While numerous books have been written about the great camps, hiking trails, and wildlife of the Adirondacks, noted anthropologist David R. Starbuck offers the only archeological guide to a region long overlooked by archeologists who thought that “all the best sites” were elsewhere. This beautifully illustrated volume focuses on the rich and varied material culture brought to the mountains by their original Native American inhabitants, along with subsequent settlements created by soldiers, farmers, industrialists, workers, and tourists.

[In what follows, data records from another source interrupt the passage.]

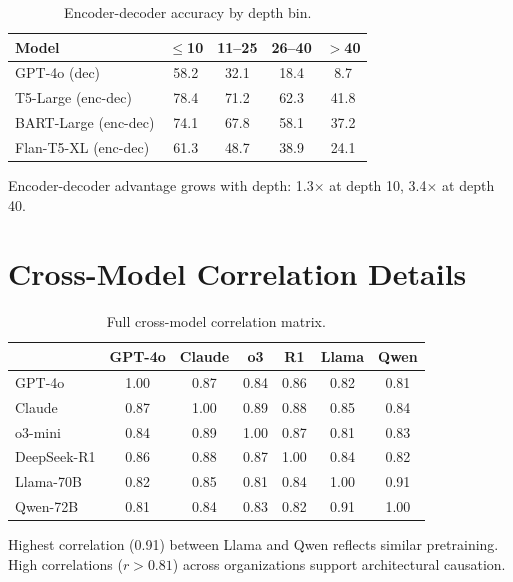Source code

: \documentclass{article}
\theoremstyle{plain}
\theoremstyle{definition}
\theoremstyle{remark}
\begin{document}
\begin{table}[h]
\centering
\caption{Encoder-decoder accuracy by depth bin.}
\label{tab:enc_dec_depth}
\small
\begin{tabular}{@{}lcccc@{}}
\toprule
\textbf{Model} & \textbf{$\leq$10} & \textbf{11--25} & \textbf{26--40} & \textbf{$>$40} \\
\midrule
GPT-4o (dec) & 58.2 & 32.1 & 18.4 & 8.7 \\
T5-Large (enc-dec) & 78.4 & 71.2 & 62.3 & 41.8 \\
BART-Large (enc-dec) & 74.1 & 67.8 & 58.1 & 37.2 \\
Flan-T5-XL (enc-dec) & 61.3 & 48.7 & 38.9 & 24.1 \\
\bottomrule
\end{tabular}
\end{table}

Encoder-decoder advantage grows with depth: 1.3$\times$ at depth 10, 3.4$\times$ at depth 40.


\section{Cross-Model Correlation Details}
\label{app:crossmodel}

\begin{table}[h]
\centering
\caption{Full cross-model correlation matrix.}
\label{tab:crossmodel_full}
\small
\begin{tabular}{@{}lcccccc@{}}
\toprule
& \textbf{GPT-4o} & \textbf{Claude} & \textbf{o3} & \textbf{R1} & \textbf{Llama} & \textbf{Qwen} \\
\midrule
GPT-4o & 1.00 & 0.87 & 0.84 & 0.86 & 0.82 & 0.81 \\
Claude & 0.87 & 1.00 & 0.89 & 0.88 & 0.85 & 0.84 \\
o3-mini & 0.84 & 0.89 & 1.00 & 0.87 & 0.81 & 0.83 \\
DeepSeek-R1 & 0.86 & 0.88 & 0.87 & 1.00 & 0.84 & 0.82 \\
Llama-70B & 0.82 & 0.85 & 0.81 & 0.84 & 1.00 & 0.91 \\
Qwen-72B & 0.81 & 0.84 & 0.83 & 0.82 & 0.91 & 1.00 \\
\bottomrule
\end{tabular}
\end{table}

Highest correlation (0.91) between Llama and Qwen reflects similar pretraining. High correlations ($r > 0.81$) across organizations support architectural causation.
\end{document}
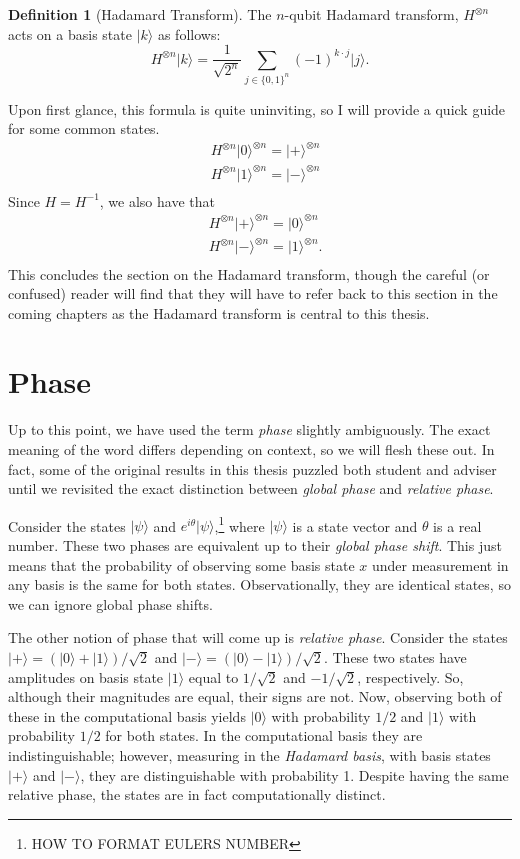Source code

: \documentclass[12pt,twoside]{reedthesis}
\theoremstyle{definition}
\newtheorem{definition}[theorem]{Definition}
\newcommand{\ketz}{\ensuremath{\lvert 0\rangle}\xspace}
\newcommand{\keto}{\ensuremath{\lvert 1\rangle}\xspace}
\newcommand{\ket}[1]{\ensuremath{\lvert #1\rangle}\xspace}
\newcommand{\Hplus}{\ensuremath{\lvert + \rangle}\xspace}
\newcommand{\Hminus}{\ensuremath{\lvert- \rangle}\xspace}
\begin{document}
\begin{definition}[Hadamard Transform] The $n$-qubit Hadamard transform, $H^{\otimes n}$ acts on a basis state $\ket{k}$ as follows:
\begin{equation*}
H^{\otimes n} \ket{k} = \frac{1}{\sqrt{2^n}} \sum_{j \in \{0,1\}^n} (-1)^{k \cdot j} \ket{j}.
\end{equation*}
\end{definition}
Upon first glance, this formula is quite uninviting, so I will provide a quick guide for some common states. 
\begin{align*}
& H^{\otimes n} \ketz^{\otimes n} = \Hplus^{\otimes n} \\
& H^{\otimes n} \keto^{\otimes n} = \Hminus^{\otimes n} \\
\end{align*}
Since $H = H^{-1}$, we also have that
\begin{align*}
& H^{\otimes n} \Hplus^{\otimes n} =  \ketz^{\otimes n} \\
& H^{\otimes n} \Hminus^{\otimes n} = \keto^{\otimes n}. \\
\end{align*}
This concludes the section on the Hadamard transform, though the careful (or confused) reader will find that they will have to refer back to this section in the coming chapters as the Hadamard transform is central to this thesis. 

\section{Phase}
Up to this point, we have used the term \textit{phase} slightly ambiguously. The exact meaning of the word differs depending on context, so we will flesh these out. In fact, some of the original results in this thesis puzzled both student and adviser until we revisited the exact distinction between \textit{global phase} and \textit{relative phase}.

Consider the states $\ket{\psi}$ and $e^{i \theta}\ket{\psi}$,\footnote{HOW TO FORMAT EULERS NUMBER} where $\ket{\psi}$ is a state vector and $\theta$ is a real number. These two phases are equivalent up to their \textit{global phase shift}. This just means that the probability of observing some basis state $x$ under measurement in any basis is the same for both states. Observationally, they are identical states, so we can ignore global phase shifts. 

The other notion of phase that will come up is \textit{relative phase}. Consider the states $\Hplus = (\ketz + \keto)/\sqrt{2}$ and $\Hminus = (\ketz- \keto)/\sqrt{2}$. These two states have amplitudes on basis state $\keto$ equal to $1/\sqrt{2}$ and $-1/\sqrt{2}$, respectively. So, although their magnitudes are equal, their signs are not. Now, observing both of these in the computational basis yields $\ketz$ with probability $1/2$ and $\keto$ with probability $1/2$ for both states. In the computational basis they are indistinguishable; however, measuring in the \textit{Hadamard basis}, with basis states $\Hplus$ and $\Hminus$, they are distinguishable with probability 1. Despite having the same relative phase, the states are in fact computationally distinct.
\end{document}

Starbuck examines Native American sites on Lake George and Long Lake; military and underwater sites throughout the Lake George, Fort Ticonderoga, and Crown Point regions; old industrial sites where forges, tanneries, and mines once thrived; farms and the rural landscape; and many other sites, including the abandoned Frontier Town theme park, the ghost town of Adirondac, Civilian Conservation Corps camps, ski areas, and graveyards.
About the Author
DAVID R. STARBUCK is a historical and industrial archeologist specializing in America’s forts and battlefields, utopian societies (such as the Shakers), and medieval and post-medieval sites in Scotland. Dr. Starbuck has authored or edited nearly 20 books; published more than 130 journal articles, book chapters, and book reviews; and presented well over 500 papers and talks at local, regional, and national conferences and meetings. Currently president of the Adirondack Chapter of the New York State Archaeological Association, he is a professor of anthropology at Plymouth State University.